Still photography is a complex blend of applied technology and artistic creativity. Regardless of which direction one leans—and most photographers tend to lean at least a little bit in one direction or the other—it’s hard to make stand-out images without using both artistry and craft. Of course each person’s objectives differ and personal predilections and subject matter help determine the selection of tools most suited for the job.
On the tool side of the ledger, lenses are (arguably) the most important link in the imaging chain. They are the components that focus light on film or sensor and determine to a large degree how well the photographer’s vision will be expressed. Of course lenses come in immense variety—fast, slow; long, short; heavy, light; relatively inexpensive, expensive beyond belief; made cheaply, manufactured to the finest tolerances possible; etc. But no lens is perfect, regardless of who makes it or what the price may be…it’s just not possible.
All of us have either experienced or heard about “good copy” and “bad copy” lenses. The implication is much like getting a “lemon” in the automobile business—the item just doesn’t function as it’s supposed to. To be sure, this happens once in a while, even in the best of circumstances, but perhaps not as often as one might think. For a very thoughtful and detailed discussion on this topic have a read of the article by Roger Cicala on DP Review. I’ll warn you—this will appeal more to those who enjoy the tool side of the equation as it gets quite technical with topics like variation, Subjective Quality Factor, and MTF charts. But the summary is instructive.
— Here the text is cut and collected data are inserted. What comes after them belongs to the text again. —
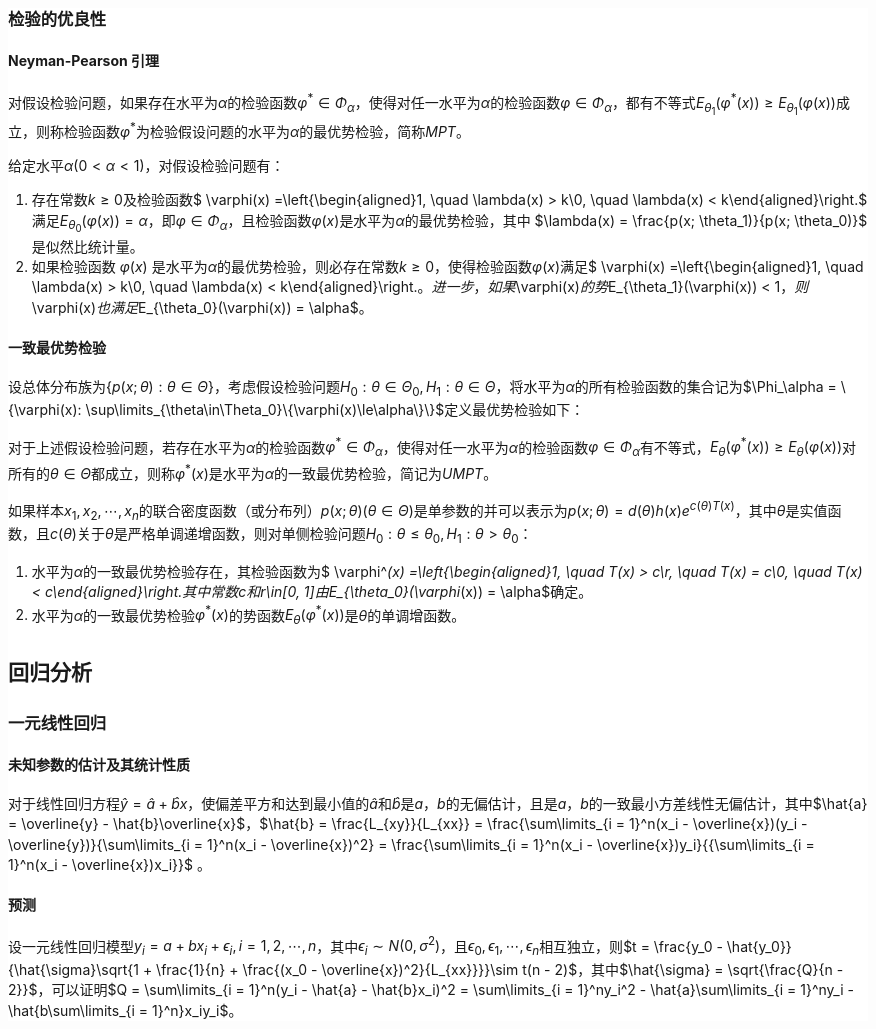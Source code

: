 ### 检验的优良性

#### Neyman-Pearson 引理

对假设检验问题，如果存在水平为$\alpha$的检验函数$\varphi^*\in\Phi_\alpha$，使得对任一水平为$\alpha$的检验函数$\varphi\in\Phi_\alpha$，都有不等式$E_{\theta_1}(\varphi^*(x)) \ge E_{\theta_1}(\varphi(x))$成立，则称检验函数$\varphi^*$为检验假设问题的水平为$\alpha$的最优势检验，简称$MPT$。

给定水平$\alpha(0 < \alpha < 1)$，对假设检验问题有：

1. 存在常数$k\ge0$及检验函数$ \varphi(x) =\left\{\begin{aligned}1, \quad \lambda(x) > k\\0, \quad \lambda(x) < k\end{aligned}\right.$ 满足$E_{\theta_0}(\varphi(x)) = \alpha$，即$\varphi\in\Phi_\alpha$，且检验函数$\varphi(x)$是水平为$\alpha$的最优势检验，其中 $\lambda(x) = \frac{p(x; \theta_1)}{p(x; \theta_0)}$ 是似然比统计量。
2. 如果检验函数 $\varphi(x)$ 是水平为$\alpha$的最优势检验，则必存在常数$k\ge0$，使得检验函数$\varphi(x)$满足$ \varphi(x) =\left\{\begin{aligned}1, \quad \lambda(x) > k\\0, \quad \lambda(x) < k\end{aligned}\right.$。进一步，如果$\varphi(x)$的势$E_{\theta_1}(\varphi(x)) < 1$，则$\varphi(x)$也满足$E_{\theta_0}(\varphi(x)) = \alpha$。

#### 一致最优势检验

设总体分布族为$\{p(x; \theta): \theta\in\Theta\}$，考虑假设检验问题$H_0: \theta\in\Theta_0, H_1: \theta\in\Theta$，将水平为$\alpha$的所有检验函数的集合记为$\Phi_\alpha = \{\varphi(x): \sup\limits_{\theta\in\Theta_0}\{\varphi(x)\le\alpha\}\}$定义最优势检验如下：

对于上述假设检验问题，若存在水平为$\alpha$的检验函数$\varphi^*\in\Phi_\alpha$，使得对任一水平为$\alpha$的检验函数$\varphi\in\Phi_\alpha$有不等式，$E_\theta(\varphi^*(x))\ge E_\theta(\varphi(x))$对所有的$\theta\in\Theta$都成立，则称$\varphi^*(x)$是水平为$\alpha$的一致最优势检验，简记为$UMPT$。

如果样本$x_1, x_2, \cdots, x_n$的联合密度函数（或分布列）$p(x; \theta)(\theta\in\Theta)$是单参数的并可以表示为$p(x; \theta) = d(\theta)h(x)e^{c(\theta)T(x)}$，其中$\theta$是实值函数，且$c(\theta)$关于$\theta$是严格单调递增函数，则对单侧检验问题$H_0: \theta\le\theta_0, H_1: \theta>\theta_0$：

1. 水平为$\alpha$的一致最优势检验存在，其检验函数为$ \varphi^*(x) =\left\{\begin{aligned}1, \quad T(x) > c\\r, \quad T(x) = c\\0, \quad T(x) < c\end{aligned}\right.$其中常数$c$和$r\in[0, 1]$由$E_{\theta_0}(\varphi*(x)) = \alpha$确定。
2. 水平为$\alpha$的一致最优势检验$\varphi^*(x)$的势函数$E_\theta(\varphi^*(x))$是$\theta$的单调增函数。

## 回归分析

### 一元线性回归

#### 未知参数的估计及其统计性质

对于线性回归方程$\hat{y} = \hat{a} + \hat{b} x$，使偏差平方和达到最小值的$\hat{a}$和$\hat{b}$是$a$，$b$的无偏估计，且是$a$，$b$的一致最小方差线性无偏估计，其中$\hat{a} = \overline{y} - \hat{b}\overline{x}$，$\hat{b} = \frac{L_{xy}}{L_{xx}} = \frac{\sum\limits_{i = 1}^n(x_i - \overline{x})(y_i - \overline{y})}{\sum\limits_{i = 1}^n(x_i - \overline{x})^2} = \frac{\sum\limits_{i = 1}^n(x_i - \overline{x})y_i}{{\sum\limits_{i = 1}^n(x_i - \overline{x})x_i}}$ 。

#### 预测

设一元线性回归模型$y_i = a + bx_i + \epsilon_i, i = 1, 2, \cdots, n$，其中$\epsilon_i\sim N(0, \sigma^2)$，且$\epsilon_0, \epsilon_1, \cdots, \epsilon_n$相互独立，则$t = \frac{y_0 - \hat{y_0}}{\hat{\sigma}\sqrt{1 + \frac{1}{n} + \frac{(x_0 - \overline{x})^2}{L_{xx}}}}\sim t(n - 2)$，其中$\hat{\sigma} = \sqrt{\frac{Q}{n - 2}}$，可以证明$Q = \sum\limits_{i = 1}^n(y_i - \hat{a} - \hat{b}x_i)^2 = \sum\limits_{i = 1}^ny_i^2 - \hat{a}\sum\limits_{i = 1}^ny_i - \hat{b\sum\limits_{i = 1}^n}x_iy_i$。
In a nutshell: variations occur, but are usually not significant; small variations simply aren’t visible most of the time in real life; once in a great while variations can combine with a specific lens and specific body in a negatively observable fashion; in rare cases a really “bad” lens gets through but it’s easy to detect; and camera autofocus is less accurate and more variable than one might think.
Put it all together and it ought to help reduce anxiety about lenses in general. My suggestion is to assess your objectives and your budget, purchase a few quality lenses, and make a lot of images with them. That way you’ll be spending more time on applying artistry to your work and less time on tool obsession and chances are you’ll like the results.